This year was dynamic regardless of where you grew corn. In the central Corn Belt, we received more rain than we had seen in decades (or ever). In the northern Corn Belt, there was some of the best environmental conditions we have ever seen.
As an agronomist, I can learn the most about systems and practices in a year like this – a year with a wide range of extremes. I have been scouring more than 100 field trials to find trends and facts about corn’s use of nitrogen in different environments. I can tell you, there are some definite trends emerging.
18.7 Inches of Rain – How Much N is Left?
It’s great when I can do a trial on my own farm – a farm where I know the soils and the history. The trial on my home farm centered on the amount and timing of nitrogen. You always learn something, even if it isn’t what you set out to learn. In this trial, we never anticipated the amount of rain we received from planting through mid-July. I assumed the large rain events that occurred from the day of pre-plant N application (April 28) impacted the amount of nitrogen we had left in early June, but I really didn’t know the degree of impact.
Measurement Reveals Answers
My wife and I took the samples on June 5th (at V7) across the 345-acre field and instantly ran the samples to test for nitrates using an in-field soil testing system, 360 SOILSCAN™. In the portion of the field that we had applied our full load of nitrogen (N) 3 days prior to planting (May 1), we measured about a 60% loss of nitrogen. In the strips where we applied a base rate – we measured about a 50% loss.
With the amount of nitrate left in the strips that had the full N load, my calculations showed that I would start showing nitrogen deficiency around V13, which occurred as expected. The strips with the base rate would start showing stress earlier if left untreated, but we already had a sidedress application planned and applied at V9 using 360 Y-DROP™ (prior to running out) By measuring and knowing how much N we had left in bank, I determined the rate needed to finish the crop strong, as well as adjust the timing of our sidedress application. The result: the base rate combined with measuring and supplying late season nitrogen added over 29 bushels per acre compared to the same amount of front-loaded pre-plant nitrogen.
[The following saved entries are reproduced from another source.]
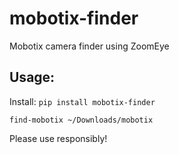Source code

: # mobotix-finder
Mobotix camera finder using ZoomEye

## Usage:

Install: `pip install mobotix-finder`

`find-mobotix ~/Downloads/mobotix`

Please use responsibly!
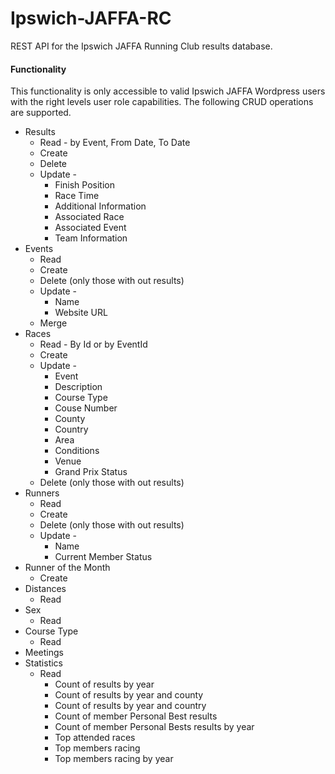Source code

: # Ipswich-JAFFA-RC

REST API for the Ipswich JAFFA Running Club results database.

#### Functionality
This functionality is only accessible to valid Ipswich JAFFA Wordpress users with the right levels user role capabilities. The following CRUD operations are supported.

  * Results
    * Read - by Event, From Date, To Date
    * Create
    * Delete
	* Update -
	  * Finish Position
	  * Race Time
	  * Additional Information
	  * Associated Race	
	  * Associated Event
	  * Team Information
  * Events
    * Read
    * Create
    * Delete (only those with out results)
	* Update -
	  * Name
	  * Website URL	  
	* Merge
  * Races
    * Read - By Id or by EventId
    * Create
    * Update - 
    	* Event
    	* Description 
    	* Course Type
    	* Couse Number
    	* County
    	* Country
    	* Area
    	* Conditions
    	* Venue
    	* Grand Prix Status
    * Delete (only those with out results)
  * Runners
    * Read
    * Create
    * Delete (only those with out results)
    * Update -
    	* Name
		* Current Member Status  	
  * Runner of the Month   
    * Create 
  * Distances
    * Read 
  * Sex
    * Read 
  * Course Type
    * Read 
  * Meetings
  * Statistics
    * Read
      * Count of results by year
      * Count of results by year and county
      * Count of results by year and country
	  * Count of member Personal Best results
	  * Count of member Personal Bests results by year
	  * Top attended races
	  * Top members racing
	  * Top members racing by year
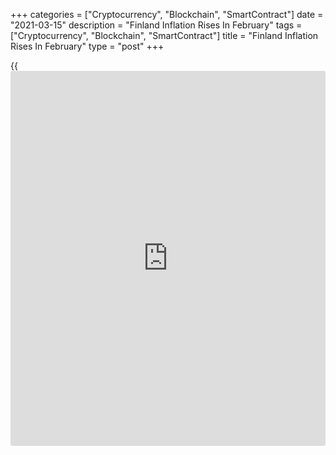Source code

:+++
categories = ["Cryptocurrency", "Blockchain", "SmartContract"]
date = "2021-03-15"
description = "Finland Inflation Rises In February"
tags = ["Cryptocurrency", "Blockchain", "SmartContract"]
title = "Finland Inflation Rises In February"
type = "post"
+++

{{<iframe id="large-banner" src="https://www.bounty.group/#slide=3.0" width="100%" height="600" scrolling="no" style="border: 0px solid rgb(216, 221, 230); border-radius: 3px;">}}

Finland's consumer price inflation increased in February, data from
Statistics Finland showed on Monday.

The consumer price index rose 0.91 percent year-on-year in February,
following a 0.89 percent in January.

Prices of detached houses, cigarettes, capital repair on detached house,
long train journeys and diesel were higher from a year ago.

The increase was curbed most by reductions in prices of hotel rooms,
average interest rate on housing loans, interests on consumer credit,
televisions and mobile phones, the statistical office said.

On a month-on-month basis, consumer prices rose 0.36 percent in
February, following a 0.33 percent increase in the previous month.

The EU measure of harmonized index of consumer prices, or HICP, gained
0.3 percent monthly and increased 0.9 percent from a year ago in
February.

For comments and feedback [contact](https://www.playgroundfx.com/contact/): editorial@rtt[news](https://www.letsplayfx.com/blog/forex-news-website/).com

[Economic News][1]

 **What parts of the world are seeing the best (and worst) economic
performances lately? Click[here][2] to check out our [Econ Scorecard][2]
and find out! See up-to-the-moment [ranking](https://www.playgroundfx.com/blog/crypto-exchange-ranking/)s for the best and worst
performers in [GDP][3], [unemployment rate][4], [inflation][2] and much
more.**

   1. www.rtt[news](https://www.letsplayfx.com/blog/forex-news-website/).com/Content/EconomicNews.aspx
   2. www.rtt[news](https://www.letsplayfx.com/blog/forex-news-website/).com/economic-scorecard/world-rank/CPI/highest-performance.aspx
   3. www.rtt[news](https://www.letsplayfx.com/blog/forex-news-website/).com/economic-scorecard/world-rank/GDP/highest-performance.aspx
   4. www.rtt[news](https://www.letsplayfx.com/blog/forex-news-website/).com/economic-scorecard/world-rank/unemployment-rate/lowest-performance.aspx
I contrast this to other parts of the corn belt that didn’t experience these flushing rains. In Northern Iowa, fields were measured at V9 and found to have sufficient amounts of nitrate due to very active mineralization and no large rain events. Measuring in these fields allowed us to trim back – or even eliminate – our sidedress N rates, hit our yield potential, and increase our Nitrogen Use Efficiency (bushels per unit of N).
The Lesson from 2015
If we use a base rate (about 40-60% of our total estimated need), we feed the plant during the volatile planting and early spring weather events and we get to see what Mother Nature has in store for us. Then we can measure what nitrates we have in reserve to determine how much (if any) additional N we need to apply during the time the corn plant really starts taking up majority of its nitrogen (V9 and beyond).
Just a week ago, it was 55 degrees and we had record rains in central Illinois. For my friends that applied fall anhydrous, there are big questions about the ammonium to nitrate transition. How much has converted and moved? Based on what I learned this year, there is a big benefit to limiting the pre-season nitrogen that is subject to loss. There are tools like 360 SOILSCAN that let me measure what’s left and calculate the amount needed to reach my yield goal. And there are new tools like 360 Y-DROP, a nitrogen application attachment, that let me supply just the right amount at the right place at the right time.